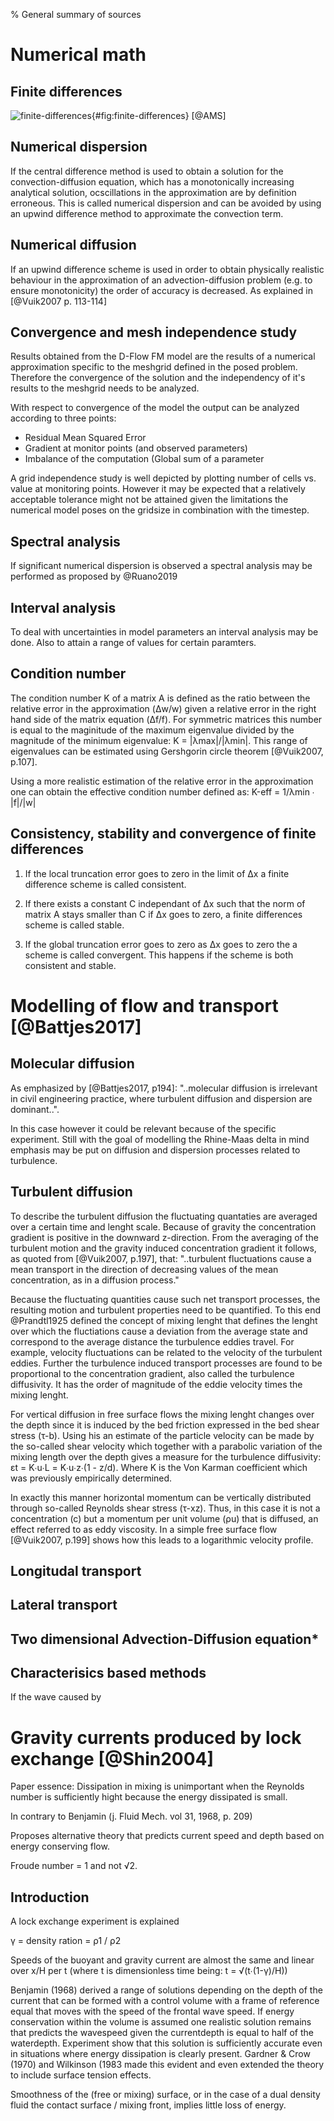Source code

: % General summary of sources

# Numerical math

## Finite differences
![finite-differences](/mnt/c/Users/daank/civiel/BEP/images/finite-differences.png){#fig:finite-differences}
[@AMS]

## Numerical dispersion

If the central difference method is used to obtain a solution for the convection-diffusion equation, which has a monotonically increasing analytical solution, ocscillations in the approximation are by definition erroneous. This is called numerical dispersion and can be avoided by using an upwind difference method to approximate the convection term. 

## Numerical diffusion
If an upwind difference scheme is used in order to obtain physically realistic behaviour in the approximation of an advection-diffusion problem (e.g. to ensure monotonicity) the order of accuracy is decreased. As explained in [@Vuik2007 p. 113-114]

## Convergence and mesh independence study
Results obtained from the D-Flow FM model are the results of a numerical approximation specific to the meshgrid defined in the posed problem. Therefore the convergence of the solution and the independency of it's results to the meshgrid needs to be analyzed. 

With respect to convergence of the model the output can be analyzed according to three points:
- Residual Mean Squared Error
- Gradient at monitor points (and observed parameters) 
- Imbalance of the computation (Global sum of a parameter

A grid independence study is well depicted by plotting number of cells vs. value at monitoring points. However it may be expected that a relatively acceptable tolerance might not be attained given the limitations the numerical model poses on the gridsize in combination with the timestep.

## Spectral analysis
If significant numerical dispersion is observed a spectral analysis may be performed as proposed by @Ruano2019

## Interval analysis
To deal with uncertainties in model parameters an interval analysis may be done. Also to attain a range of values for certain paramters.

## Condition number
The condition number Κ of a matrix A is defined as the ratio between the relative error in the approximation (Δw/w) given a relative error in the right hand side of the matrix equation (Δf/f). For symmetric matrices this number is equal to the maginitude of the maximum eigenvalue divided by the magnitude of the minimum eigenvalue: Κ = |λmax|/|λmin|. This range of eigenvalues can be estimated using Gershgorin circle theorem [@Vuik2007, p.107]. 

Using a more realistic estimation of the relative error in the approximation one can obtain the effective condition number defined as: Κ-eff = 1/λmin ∙ |f|/|w|

## Consistency, stability and convergence of finite differences

1. If the local truncation error goes to zero in the limit of Δx a finite difference scheme is called consistent.

2. If there exists a constant C independant of Δx such that the norm of matrix A stays smaller than C if Δx goes to zero, a finite differences scheme is called stable.

3. If the global truncation error goes to zero as Δx goes to zero the a scheme is called convergent. This happens if the scheme is both consistent and stable. 


# Modelling of flow and transport [@Battjes2017]

## Molecular diffusion
As emphasized by [@Battjes2017, p194]: "..molecular diffusion is irrelevant in civil engineering practice, where turbulent diffusion and dispersion are dominant..". 

In this case however it could be relevant because of the specific experiment. Still with the goal of modelling the Rhine-Maas delta in mind emphasis may be put on diffusion and dispersion processes related to turbulence. 

## Turbulent diffusion
To describe the turbulent diffusion the fluctuating quantaties are averaged over a certain time and lenght scale. Because of gravity the concentration gradient is positive in the downward z-direction. From the averaging of the turbulent motion and the gravity induced concentration gradient it follows, as quoted from [@Vuik2007, p.197], that: "..turbulent fluctuations cause a mean transport in the direction of decreasing values of the mean concentration, as in a diffusion process."

Because the fluctuating quantities cause such net transport processes, the resulting motion and turbulent properties need to be quantified. To this end @Prandtl1925 defined the concept of mixing lenght that defines the lenght over which the fluctiations cause a deviation from the average state and correspond to the average distance the turbulence eddies travel. For example, velocity fluctuations can be related to the velocity of the turbulent eddies. Further the turbulence induced transport processes are found to be proportional to the concentration gradient, also called the turbulence diffusivity. It has the order of magnitude of the eddie velocity times the mixing lenght.

For vertical diffusion in free surface flows the mixing lenght changes over the depth since it is induced by the bed friction expressed in the bed shear stress (τ-b). Using his an estimate of the particle velocity can be made by the so-called shear velocity which together with a parabolic variation of the mixing length over the depth gives a measure for the turbulence diffusivity: εt = Κ∙u∙L = Κ∙u∙z∙(1 - z/d). Where Κ is the Von Karman coefficient which was previously empirically determined.

In exactly this manner horizontal momentum can be vertically distributed through so-called Reynolds shear stress (τ-xz). Thus, in this case it is not a concentration (c) but a momentum per unit volume (ρu) that is diffused, an effect referred to as eddy viscosity. In a simple free surface flow [@Vuik2007, p.199] shows how this leads to a logarithmic velocity profile.

## Longitudal transport

## Lateral transport

## Two dimensional Advection-Diffusion equation*

## Characterisics based methods 
If the wave caused by 


# Gravity currents produced by lock exchange [@Shin2004]

Paper essence: Dissipation in mixing is unimportant when the Reynolds number is sufficiently hight because the energy dissipated is small.

In contrary to Benjamin (j. Fluid Mech. vol 31, 1968, p. 209)

Proposes alternative theory that predicts current speed and depth based on energy conserving flow. 

Froude number = 1 and not √2. 

## Introduction
A lock exchange experiment is explained

γ = density ration = ρ1 / ρ2

Speeds of the buoyant and gravity current are almost the same and linear over x/H per t (where t is dimensionless time being: t = √(t∙(1-γ)/H))

Benjamin (1968) derived a range of solutions depending on the depth of the current that can be formed with a control volume with a frame of reference equal that moves with the speed of the frontal wave speed. If energy conservation within the volume is assumed one realistic solution remains that predicts the wavespeed given the currentdepth is equal to half of the waterdepth. Experiment show that this solution is sufficiently accurate even in situations where energy dissipation is clearly present. Gardner & Crow (1970) and Wilkinson (1983 made this evident and even extended the theory to include surface tension effects. 

Smoothness of the (free or mixing) surface, or in the case of a dual density fluid the contact surface / mixing front, implies little loss of energy.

....................

**WORK TASK**
All records above are to be output verbatim, with their pictures omitted.

**WRITTEN RESPONSE**
Source code

: % General summary of sources

# Numerical math

## Finite differences
![finite-differences](/mnt/c/Users/daank/civiel/BEP/images/finite-differences.png){#fig:finite-differences}
[@AMS]

## Numerical dispersion

If the central difference method is used to obtain a solution for the convection-diffusion equation, which has a monotonically increasing analytical solution, ocscillations in the approximation are by definition erroneous. This is called numerical dispersion and can be avoided by using an upwind difference method to approximate the convection term. 

## Numerical diffusion
If an upwind difference scheme is used in order to obtain physically realistic behaviour in the approximation of an advection-diffusion problem (e.g. to ensure monotonicity) the order of accuracy is decreased. As explained in [@Vuik2007 p. 113-114]

## Convergence and mesh independence study
Results obtained from the D-Flow FM model are the results of a numerical approximation specific to the meshgrid defined in the posed problem. Therefore the convergence of the solution and the independency of it's results to the meshgrid needs to be analyzed. 

With respect to convergence of the model the output can be analyzed according to three points:
- Residual Mean Squared Error
- Gradient at monitor points (and observed parameters) 
- Imbalance of the computation (Global sum of a parameter

A grid independence study is well depicted by plotting number of cells vs. value at monitoring points. However it may be expected that a relatively acceptable tolerance might not be attained given the limitations the numerical model poses on the gridsize in combination with the timestep.

## Spectral analysis
If significant numerical dispersion is observed a spectral analysis may be performed as proposed by @Ruano2019

## Interval analysis
To deal with uncertainties in model parameters an interval analysis may be done. Also to attain a range of values for certain paramters.

## Condition number
The condition number Κ of a matrix A is defined as the ratio between the relative error in the approximation (Δw/w) given a relative error in the right hand side of the matrix equation (Δf/f). For symmetric matrices this number is equal to the maginitude of the maximum eigenvalue divided by the magnitude of the minimum eigenvalue: Κ = |λmax|/|λmin|. This range of eigenvalues can be estimated using Gershgorin circle theorem [@Vuik2007, p.107]. 

Using a more realistic estimation of the relative error in the approximation one can obtain the effective condition number defined as: Κ-eff = 1/λmin ∙ |f|/|w|

## Consistency, stability and convergence of finite differences

1. If the local truncation error goes to zero in the limit of Δx a finite difference scheme is called consistent.

2. If there exists a constant C independant of Δx such that the norm of matrix A stays smaller than C if Δx goes to zero, a finite differences scheme is called stable.

3. If the global truncation error goes to zero as Δx goes to zero the a scheme is called convergent. This happens if the scheme is both consistent and stable. 


# Modelling of flow and transport [@Battjes2017]

## Molecular diffusion
As emphasized by [@Battjes2017, p194]: "..molecular diffusion is irrelevant in civil engineering practice, where turbulent diffusion and dispersion are dominant..". 

In this case however it could be relevant because of the specific experiment. Still with the goal of modelling the Rhine-Maas delta in mind emphasis may be put on diffusion and dispersion processes related to turbulence. 

## Turbulent diffusion
To describe the turbulent diffusion the fluctuating quantaties are averaged over a certain time and lenght scale. Because of gravity the concentration gradient is positive in the downward z-direction. From the averaging of the turbulent motion and the gravity induced concentration gradient it follows, as quoted from [@Vuik2007, p.197], that: "..turbulent fluctuations cause a mean transport in the direction of decreasing values of the mean concentration, as in a diffusion process."

Because the fluctuating quantities cause such net transport processes, the resulting motion and turbulent properties need to be quantified. To this end @Prandtl1925 defined the concept of mixing lenght that defines the lenght over which the fluctiations cause a deviation from the average state and correspond to the average distance the turbulence eddies travel. For example, velocity fluctuations can be related to the velocity of the turbulent eddies. Further the turbulence induced transport processes are found to be proportional to the concentration gradient, also called the turbulence diffusivity. It has the order of magnitude of the eddie velocity times the mixing lenght.

For vertical diffusion in free surface flows the mixing lenght changes over the depth since it is induced by the bed friction expressed in the bed shear stress (τ-b). Using his an estimate of the particle velocity can be made by the so-called shear velocity which together with a parabolic variation of the mixing length over the depth gives a measure for the turbulence diffusivity: εt = Κ∙u∙L = Κ∙u∙z∙(1 - z/d). Where Κ is the Von Karman coefficient which was previously empirically determined.

In exactly this manner horizontal momentum can be vertically distributed through so-called Reynolds shear stress (τ-xz). Thus, in this case it is not a concentration (c) but a momentum per unit volume (ρu) that is diffused, an effect referred to as eddy viscosity. In a simple free surface flow [@Vuik2007, p.199] shows how this leads to a logarithmic velocity profile.

## Longitudal transport

## Lateral transport

## Two dimensional Advection-Diffusion equation*

## Characterisics based methods 
If the wave caused by 


# Gravity currents produced by lock exchange [@Shin2004]

Paper essence: Dissipation in mixing is unimportant when the Reynolds number is sufficiently hight because the energy dissipated is small.

In contrary to Benjamin (j. Fluid Mech. vol 31, 1968, p. 209)

Proposes alternative theory that predicts current speed and depth based on energy conserving flow. 

Froude number = 1 and not √2. 

## Introduction
A lock exchange experiment is explained

γ = density ration = ρ1 / ρ2

Speeds of the buoyant and gravity current are almost the same and linear over x/H per t (where t is dimensionless time being: t = √(t∙(1-γ)/H))

Benjamin (1968) derived a range of solutions depending on the depth of the current that can be formed with a control volume with a frame of reference equal that moves with the speed of the frontal wave speed. If energy conservation within the volume is assumed one realistic solution remains that predicts the wavespeed given the currentdepth is equal to half of the waterdepth. Experiment show that this solution is sufficiently accurate even in situations where energy dissipation is clearly present. Gardner & Crow (1970) and Wilkinson (1983 made this evident and even extended the theory to include surface tension effects. 

Smoothness of the (free or mixing) surface, or in the case of a dual density fluid the contact surface / mixing front, implies little loss of energy.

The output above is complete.